### What you have to do
Among the entries below, please repeat exactly and only the lines from the line containing "# Final Dataset" to the line containing "This dataset provides", both lines included.

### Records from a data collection
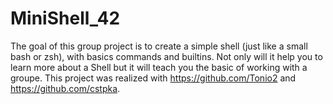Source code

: # MiniShell_42

The goal of this group project is to create a simple shell (just like a small bash or zsh), with basics commands and builtins. Not only will it help you to learn more about a Shell but it will teach you the basic of working with a groupe.
This project was realized with https://github.com/Tonio2 and https://github.com/cstpka.
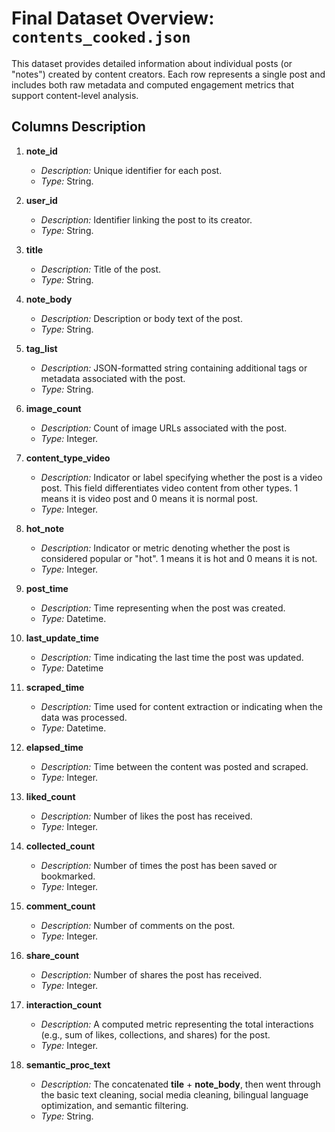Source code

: # Final Dataset Overview: `contents_cooked.json`

This dataset provides detailed information about individual posts (or "notes") created by content creators. Each row represents a single post and includes both raw metadata and computed engagement metrics that support content-level analysis.

## Columns Description

1. **note_id**  
   - *Description:* Unique identifier for each post.  
   - *Type:* String.

2. **user_id**  
   - *Description:* Identifier linking the post to its creator.  
   - *Type:* String.

3. **title**  
   - *Description:* Title of the post.  
   - *Type:* String.

4. **note_body**  
   - *Description:* Description or body text of the post.  
   - *Type:* String.

5. **tag_list**  
    - *Description:* JSON-formatted string containing additional tags or metadata associated with the post.  
    - *Type:* String.

6. **image_count**  
    - *Description:* Count of image URLs associated with the post.  
    - *Type:* Integer.
    
7. **content_type_video**  
   - *Description:* Indicator or label specifying whether the post is a video post. This field differentiates video content from other types. 1 means it is video post and 0 means it is normal post. 
   - *Type:* Integer.

8. **hot_note**  
    - *Description:* Indicator or metric denoting whether the post is considered popular or "hot". 1 means it is hot and 0 means it is not.  
    - *Type:* Integer.

9. **post_time**  
   - *Description:* Time representing when the post was created.  
   - *Type:* Datetime.

10. **last_update_time**
    - *Description:* Time indicating the last time the post was updated.  
    - *Type:* Datetime

11. **scraped_time**  
    - *Description:* Time used for content extraction or indicating when the data was processed.  
    - *Type:* Datetime.

12. **elapsed_time**  
    - *Description:* Time between the content was posted and scraped. 
    - *Type:* Integer.

13. **liked_count**  
    - *Description:* Number of likes the post has received.  
    - *Type:* Integer.

14. **collected_count**  
    - *Description:* Number of times the post has been saved or bookmarked.  
    - *Type:* Integer.

15. **comment_count**  
    - *Description:* Number of comments on the post.  
    - *Type:* Integer.

16. **share_count**  
    - *Description:* Number of shares the post has received.  
    - *Type:* Integer.

17. **interaction_count**  
    - *Description:* A computed metric representing the total interactions (e.g., sum of likes, collections, and shares) for the post.  
    - *Type:* Integer.

18. **semantic_proc_text**  
    - *Description:* The concatenated **tile** + **note_body**, then went through the basic text cleaning, social media cleaning, bilingual language optimization, and semantic filtering.    
    - *Type:* String.



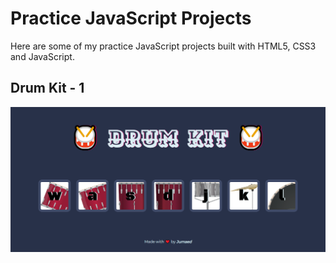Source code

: # Practice JavaScript Projects

Here are some of my practice JavaScript projects built with HTML5, CSS3 and JavaScript.



## Drum Kit - 1

![Drum Kit - 1](https://github.com/jumaed/javascript-projects/blob/master/Images/drum_kit_1.png)

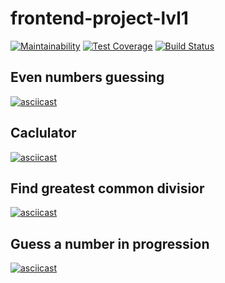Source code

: # frontend-project-lvl1

[![Maintainability](https://api.codeclimate.com/v1/badges/47c1f32356259b2a0a53/maintainability)](https://codeclimate.com/github/hipanda/frontend-project-lvl1/maintainability)
[![Test Coverage](https://api.codeclimate.com/v1/badges/47c1f32356259b2a0a53/test_coverage)](https://codeclimate.com/github/hipanda/frontend-project-lvl1/test_coverage)
[![Build Status](https://travis-ci.com/hipanda/frontend-project-lvl1.svg?branch=master)](https://travis-ci.com/hipanda/frontend-project-lvl1)

## Even numbers guessing
[![asciicast](https://asciinema.org/a/0XcGvH46BuHkeBHXHOy9XvJ94.png)](https://asciinema.org/a/0XcGvH46BuHkeBHXHOy9XvJ94)

## Caclulator
[![asciicast](https://asciinema.org/a/1cCtGTK9IwC3luhqQlA6JWaZs.png)](https://asciinema.org/a/1cCtGTK9IwC3luhqQlA6JWaZs)

## Find greatest common divisior
[![asciicast](https://asciinema.org/a/3UIEjvCI9R69cVe8IGuSU6VZb.png)](https://asciinema.org/a/3UIEjvCI9R69cVe8IGuSU6VZb)

## Guess a number in progression
[![asciicast](https://asciinema.org/a/S1HBCOwcvIwqdmdH0tN1epgS2.png)](https://asciinema.org/a/S1HBCOwcvIwqdmdH0tN1epgS2)

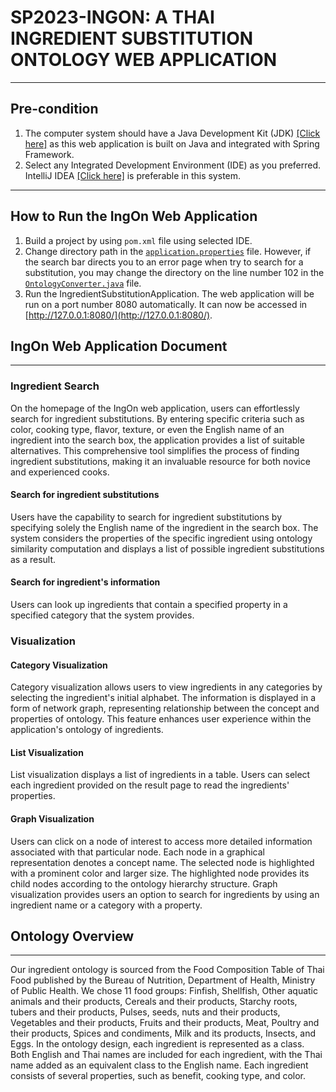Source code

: # SP2023-INGON: A THAI INGREDIENT SUBSTITUTION ONTOLOGY WEB APPLICATION
***
## Pre-condition
1. The computer system should have a Java Development Kit (JDK) [[Click here]](https://www.oracle.com/java/technologies/downloads/) as this web application is built on Java and integrated with Spring Framework.
2. Select any Integrated Development Environment (IDE) as you preferred. IntelliJ IDEA [[Click here]](https://www.jetbrains.com/idea/) is preferable in this system.
***
## How to Run the IngOn Web Application
1. Build a project by using `pom.xml` file using selected IDE.
2. Change directory path in the [`application.properties`](../IngredientSubstitution/src/main/resources/application.properties) file.
   However, if the search bar directs you to an error page when try to search for a substitution, you may change the directory on the line number 102 in the [`OntologyConverter.java`](../IngredientSubstitution/src/main/java/IngOn/IngredientSubstitution/service/OntologyConverter.java) file.
3. Run the IngredientSubstitutionApplication. The web application will be run on a port number 8080 automatically. It can now be accessed in [http://127.0.0.1:8080/](http://127.0.0.1:8080/).

## IngOn Web Application Document
***
### Ingredient Search
On the homepage of the IngOn web application, users can effortlessly search for ingredient substitutions. By entering specific criteria such as color, cooking type, flavor, texture, or even the English name of an ingredient into the search box, the application provides a list of suitable alternatives. This comprehensive tool simplifies the process of finding ingredient substitutions, making it an invaluable resource for both novice and experienced cooks.

#### Search for ingredient substitutions
Users have the capability to search for ingredient substitutions by specifying solely the English name of the ingredient in the search box. The system considers the properties of the specific ingredient using ontology similarity computation and displays a list of possible ingredient substitutions as a result.

#### Search for ingredient's information
Users can look up ingredients that contain a specified property in a specified category that the system provides.

### Visualization
#### Category Visualization
Category visualization allows users to view ingredients in any categories by selecting the ingredient's initial alphabet. The information is displayed in a form of network graph, representing relationship between the concept and properties of ontology. This feature enhances user experience within the application's ontology of ingredients.

#### List Visualization
List visualization displays a list of ingredients in a table. Users can select each ingredient provided on the result page to read the ingredients' properties.

#### Graph Visualization
Users can click on a node of interest to access more detailed information associated with that particular node. Each node in a graphical representation denotes a concept name. The selected node is highlighted with a prominent color and larger size. The highlighted node provides its child nodes according to the ontology hierarchy structure. Graph visualization provides users an option to search for ingredients by using an ingredient name or a category with a property.

## Ontology Overview
***
Our ingredient ontology is sourced from the Food Composition Table of Thai Food published by the Bureau of Nutrition, Department of Health, Ministry of Public Health. We chose 11 food groups: Finfish, Shellfish, Other aquatic animals and their products, Cereals and their products, Starchy roots, tubers and their products, Pulses, seeds, nuts and their products, Vegetables and their products, Fruits and their products, Meat, Poultry and their products, Spices and condiments, Milk and its products, Insects, and Eggs. In the ontology design, each ingredient is represented as a class. Both English and Thai names are included for each ingredient, with the Thai name added as an equivalent class to the English name. Each ingredient consists of several properties, such as benefit, cooking type, and color.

### Answer
: # Final Dataset Overview: `contents_cooked.json`

This dataset provides detailed information about individual posts (or "notes") created by content creators. Each row represents a single post and includes both raw metadata and computed engagement metrics that support content-level analysis.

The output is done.